### What you are asked to do
All entries must be transcribed exactly, down to the last character.

### Information

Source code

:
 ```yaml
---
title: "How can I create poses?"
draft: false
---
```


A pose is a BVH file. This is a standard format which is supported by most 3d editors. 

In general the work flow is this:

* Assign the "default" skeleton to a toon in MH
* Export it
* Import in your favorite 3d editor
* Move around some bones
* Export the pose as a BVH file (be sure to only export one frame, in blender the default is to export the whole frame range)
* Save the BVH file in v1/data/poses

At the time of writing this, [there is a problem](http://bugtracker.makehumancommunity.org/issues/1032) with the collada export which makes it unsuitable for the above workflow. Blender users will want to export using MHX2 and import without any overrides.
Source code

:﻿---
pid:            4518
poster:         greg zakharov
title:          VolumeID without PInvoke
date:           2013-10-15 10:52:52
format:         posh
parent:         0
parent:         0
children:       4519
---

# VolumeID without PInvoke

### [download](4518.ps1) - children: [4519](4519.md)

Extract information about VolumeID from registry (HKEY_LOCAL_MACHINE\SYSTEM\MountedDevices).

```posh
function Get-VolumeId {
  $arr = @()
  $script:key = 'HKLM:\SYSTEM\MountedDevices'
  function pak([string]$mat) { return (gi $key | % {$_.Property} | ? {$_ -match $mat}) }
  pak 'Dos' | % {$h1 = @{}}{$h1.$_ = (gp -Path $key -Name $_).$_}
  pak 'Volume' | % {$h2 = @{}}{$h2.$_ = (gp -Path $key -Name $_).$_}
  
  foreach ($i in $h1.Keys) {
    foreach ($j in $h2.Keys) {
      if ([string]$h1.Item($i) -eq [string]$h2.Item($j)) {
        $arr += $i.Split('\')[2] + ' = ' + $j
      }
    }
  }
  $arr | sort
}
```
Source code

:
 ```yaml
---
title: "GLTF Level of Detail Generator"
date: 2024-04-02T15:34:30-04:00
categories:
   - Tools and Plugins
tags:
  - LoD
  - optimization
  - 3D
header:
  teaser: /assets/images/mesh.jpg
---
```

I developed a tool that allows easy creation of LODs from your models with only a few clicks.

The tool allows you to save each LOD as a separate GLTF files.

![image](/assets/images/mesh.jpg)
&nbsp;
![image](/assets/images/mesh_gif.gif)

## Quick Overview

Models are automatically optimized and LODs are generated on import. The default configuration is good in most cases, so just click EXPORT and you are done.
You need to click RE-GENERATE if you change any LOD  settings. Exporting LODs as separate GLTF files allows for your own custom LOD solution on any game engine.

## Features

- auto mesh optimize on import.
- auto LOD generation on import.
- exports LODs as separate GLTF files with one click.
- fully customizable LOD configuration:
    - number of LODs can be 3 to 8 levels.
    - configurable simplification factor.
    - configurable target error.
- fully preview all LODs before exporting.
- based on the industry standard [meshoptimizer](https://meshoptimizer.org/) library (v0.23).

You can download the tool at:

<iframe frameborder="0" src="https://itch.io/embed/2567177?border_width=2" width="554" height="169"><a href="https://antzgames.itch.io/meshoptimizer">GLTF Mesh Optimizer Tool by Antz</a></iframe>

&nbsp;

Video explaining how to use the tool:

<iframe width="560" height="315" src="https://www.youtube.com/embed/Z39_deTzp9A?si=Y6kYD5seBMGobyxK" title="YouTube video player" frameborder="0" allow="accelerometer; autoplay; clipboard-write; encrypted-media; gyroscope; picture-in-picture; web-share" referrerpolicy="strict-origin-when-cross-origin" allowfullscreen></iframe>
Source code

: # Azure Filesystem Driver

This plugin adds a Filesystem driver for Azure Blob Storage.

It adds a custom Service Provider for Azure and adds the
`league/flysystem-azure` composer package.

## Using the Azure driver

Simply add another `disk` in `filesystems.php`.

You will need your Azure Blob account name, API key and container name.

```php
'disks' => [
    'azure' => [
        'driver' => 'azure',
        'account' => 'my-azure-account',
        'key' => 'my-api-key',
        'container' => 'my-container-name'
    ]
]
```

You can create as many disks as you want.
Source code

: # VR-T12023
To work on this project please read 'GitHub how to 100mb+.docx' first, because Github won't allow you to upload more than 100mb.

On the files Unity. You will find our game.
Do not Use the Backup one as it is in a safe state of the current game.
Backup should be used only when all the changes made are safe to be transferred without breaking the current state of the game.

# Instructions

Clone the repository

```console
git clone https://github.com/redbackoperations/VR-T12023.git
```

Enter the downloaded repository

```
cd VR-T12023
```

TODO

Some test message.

### Output for this task
Source code

:
 ```yaml
---
title: "How can I create poses?"
draft: false
---
```


A pose is a BVH file. This is a standard format which is supported by most 3d editors. 

In general the work flow is this:

* Assign the "default" skeleton to a toon in MH
* Export it
* Import in your favorite 3d editor
* Move around some bones
* Export the pose as a BVH file (be sure to only export one frame, in blender the default is to export the whole frame range)
* Save the BVH file in v1/data/poses

At the time of writing this, [there is a problem](http://bugtracker.makehumancommunity.org/issues/1032) with the collada export which makes it unsuitable for the above workflow. Blender users will want to export using MHX2 and import without any overrides.
Source code

:﻿---
pid:            4518
poster:         greg zakharov
title:          VolumeID without PInvoke
date:           2013-10-15 10:52:52
format:         posh
parent:         0
parent:         0
children:       4519
---

# VolumeID without PInvoke

### [download](4518.ps1) - children: [4519](4519.md)

Extract information about VolumeID from registry (HKEY_LOCAL_MACHINE\SYSTEM\MountedDevices).

```posh
function Get-VolumeId {
  $arr = @()
  $script:key = 'HKLM:\SYSTEM\MountedDevices'
  function pak([string]$mat) { return (gi $key | % {$_.Property} | ? {$_ -match $mat}) }
  pak 'Dos' | % {$h1 = @{}}{$h1.$_ = (gp -Path $key -Name $_).$_}
  pak 'Volume' | % {$h2 = @{}}{$h2.$_ = (gp -Path $key -Name $_).$_}
  
  foreach ($i in $h1.Keys) {
    foreach ($j in $h2.Keys) {
      if ([string]$h1.Item($i) -eq [string]$h2.Item($j)) {
        $arr += $i.Split('\')[2] + ' = ' + $j
      }
    }
  }
  $arr | sort
}
```
Source code

:
 ```yaml
---
title: "GLTF Level of Detail Generator"
date: 2024-04-02T15:34:30-04:00
categories:
   - Tools and Plugins
tags:
  - LoD
  - optimization
  - 3D
header:
  teaser: /assets/images/mesh.jpg
---
```

I developed a tool that allows easy creation of LODs from your models with only a few clicks.

The tool allows you to save each LOD as a separate GLTF files.

![image](/assets/images/mesh.jpg)
&nbsp;
![image](/assets/images/mesh_gif.gif)

## Quick Overview

Models are automatically optimized and LODs are generated on import. The default configuration is good in most cases, so just click EXPORT and you are done.
You need to click RE-GENERATE if you change any LOD  settings. Exporting LODs as separate GLTF files allows for your own custom LOD solution on any game engine.

## Features

- auto mesh optimize on import.
- auto LOD generation on import.
- exports LODs as separate GLTF files with one click.
- fully customizable LOD configuration:
    - number of LODs can be 3 to 8 levels.
    - configurable simplification factor.
    - configurable target error.
- fully preview all LODs before exporting.
- based on the industry standard [meshoptimizer](https://meshoptimizer.org/) library (v0.23).

You can download the tool at:

<iframe frameborder="0" src="https://itch.io/embed/2567177?border_width=2" width="554" height="169"><a href="https://antzgames.itch.io/meshoptimizer">GLTF Mesh Optimizer Tool by Antz</a></iframe>

&nbsp;

Video explaining how to use the tool:

<iframe width="560" height="315" src="https://www.youtube.com/embed/Z39_deTzp9A?si=Y6kYD5seBMGobyxK" title="YouTube video player" frameborder="0" allow="accelerometer; autoplay; clipboard-write; encrypted-media; gyroscope; picture-in-picture; web-share" referrerpolicy="strict-origin-when-cross-origin" allowfullscreen></iframe>
Source code

: # Azure Filesystem Driver

This plugin adds a Filesystem driver for Azure Blob Storage.

It adds a custom Service Provider for Azure and adds the
`league/flysystem-azure` composer package.

## Using the Azure driver

Simply add another `disk` in `filesystems.php`.

You will need your Azure Blob account name, API key and container name.

```php
'disks' => [
    'azure' => [
        'driver' => 'azure',
        'account' => 'my-azure-account',
        'key' => 'my-api-key',
        'container' => 'my-container-name'
    ]
]
```

You can create as many disks as you want.
Source code

: # VR-T12023
To work on this project please read 'GitHub how to 100mb+.docx' first, because Github won't allow you to upload more than 100mb.

On the files Unity. You will find our game.
Do not Use the Backup one as it is in a safe state of the current game.
Backup should be used only when all the changes made are safe to be transferred without breaking the current state of the game.

# Instructions

Clone the repository

```console
git clone https://github.com/redbackoperations/VR-T12023.git
```

Enter the downloaded repository

```
cd VR-T12023
```

TODO

Some test message.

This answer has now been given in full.